Femur and tibia tunnel positions are important determinants on the success of ACL surgery. The ideal tunnel position is where the native ACL was attached. There are very few studies using 3D CT scan for tunnel position and their effect on patient reported outcome measures (PROM’s), stability, and activity levels using one constant technique. We studied the effect of tunnel position determined on a 3D CT scan, taking into account patient factors and concomitant procedures on PROM’s, stability and activity levels of patients post a transportal single bundle ACL reconstruction .
Material & Methods: 60 patients were recruited who underwent isolated arthroscopic transportal single bundle ACL reconstruction using hamstring grafts where the femoral tunnel was placed 5mm from the posterior articular margin from the inferior border of the lateral aspect of the notch.

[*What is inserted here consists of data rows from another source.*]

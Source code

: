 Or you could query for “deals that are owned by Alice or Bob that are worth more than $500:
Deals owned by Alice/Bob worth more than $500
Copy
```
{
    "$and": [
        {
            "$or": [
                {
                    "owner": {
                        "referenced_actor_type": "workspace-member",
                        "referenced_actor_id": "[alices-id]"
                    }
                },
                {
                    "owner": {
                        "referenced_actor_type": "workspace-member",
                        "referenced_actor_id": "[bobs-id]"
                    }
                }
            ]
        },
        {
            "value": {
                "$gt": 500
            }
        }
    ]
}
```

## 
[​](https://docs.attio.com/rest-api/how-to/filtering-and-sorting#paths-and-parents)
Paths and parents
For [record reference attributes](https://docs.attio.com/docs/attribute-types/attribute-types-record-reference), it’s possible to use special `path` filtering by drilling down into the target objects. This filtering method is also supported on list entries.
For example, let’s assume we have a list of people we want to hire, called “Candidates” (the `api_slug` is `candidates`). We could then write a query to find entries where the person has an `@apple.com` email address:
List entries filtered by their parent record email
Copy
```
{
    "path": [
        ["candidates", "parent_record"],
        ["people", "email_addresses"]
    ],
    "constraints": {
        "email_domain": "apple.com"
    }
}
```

The tibial tunnel was made at the centre of the tibial stump. Pre Op and 2 year post op Lysolhm, Tegner, Hop Test and Lachman test were done. A 3D CT scan was done within 1 week of the surgery and tunnel positions determined by the Bernard Quadrant method. Femur tunnels were characterized as Type I :well placed Type II :slightly malpoistioned or Type III : grossly malpositioned. Tibial tunnels were classified into optimal and suboptimal based on previous anatomical studies.
Statistical Methods: Statistical analysis was performed using SPSS Statistical Software version 22.0 and R.3.2.0. Two-sample t-test was used for the comparison of means of improvement in scores between groups created based on femoral tunnel positions, tibial tunnel positions, BMI, age, and duration since injury and surgery being less than or greater than 3 months. One-way ANOVA (Analysis of variance) was used for comparison of means of improvement in scores for Medial/lateral menisectomy or repair. P value of <0.05 was considered significant.

Results

All 60 were followed up with 30 well-placed and moderately misplaced femoral tunnels. 51 were optimal and 9 sub optimal tibial tunnels. Age , BMI, partial medial menisectomy, medial meniscus repair, partial lateral menisectomy or lateral meniscus repair had no significant effect on PROM’s or stability at 2 years follow up. Patients operated <3 months post injury had a better hop test (4.4 ± 0.9 v/s 3.9 ± 1, p0.034), and IKDC score (62 ± 15.8 v/s 53.2 ± 13.8, p 0.026).Type I femoral tunnels corresponded with better Lysolhm (62.2 ± 16.2 v/s 48.5 ± 17.2, p 0.002) and IKDC scores (62.5 ± 14.3 v/s 52.7 ± 15.1, p 0.012) and those with optimal tibial tunnels and Type I femoral tunnels had significantly better Lysolhm Scores (61.3 ± 15.7 v/s 50.9 ± 17.6) at 2 years follow up.

Conclusion

Well placed femoral tunnels and well placed tibial tunnels and cases done within 3 months of the injury give best Patient reported outcome measures at 2 years follow up in this study. None of the femoral tunnels were grossly malpositioned. Tibial tunnels alone did not contribute to better stability, PROM’s or activity levels at 2 years.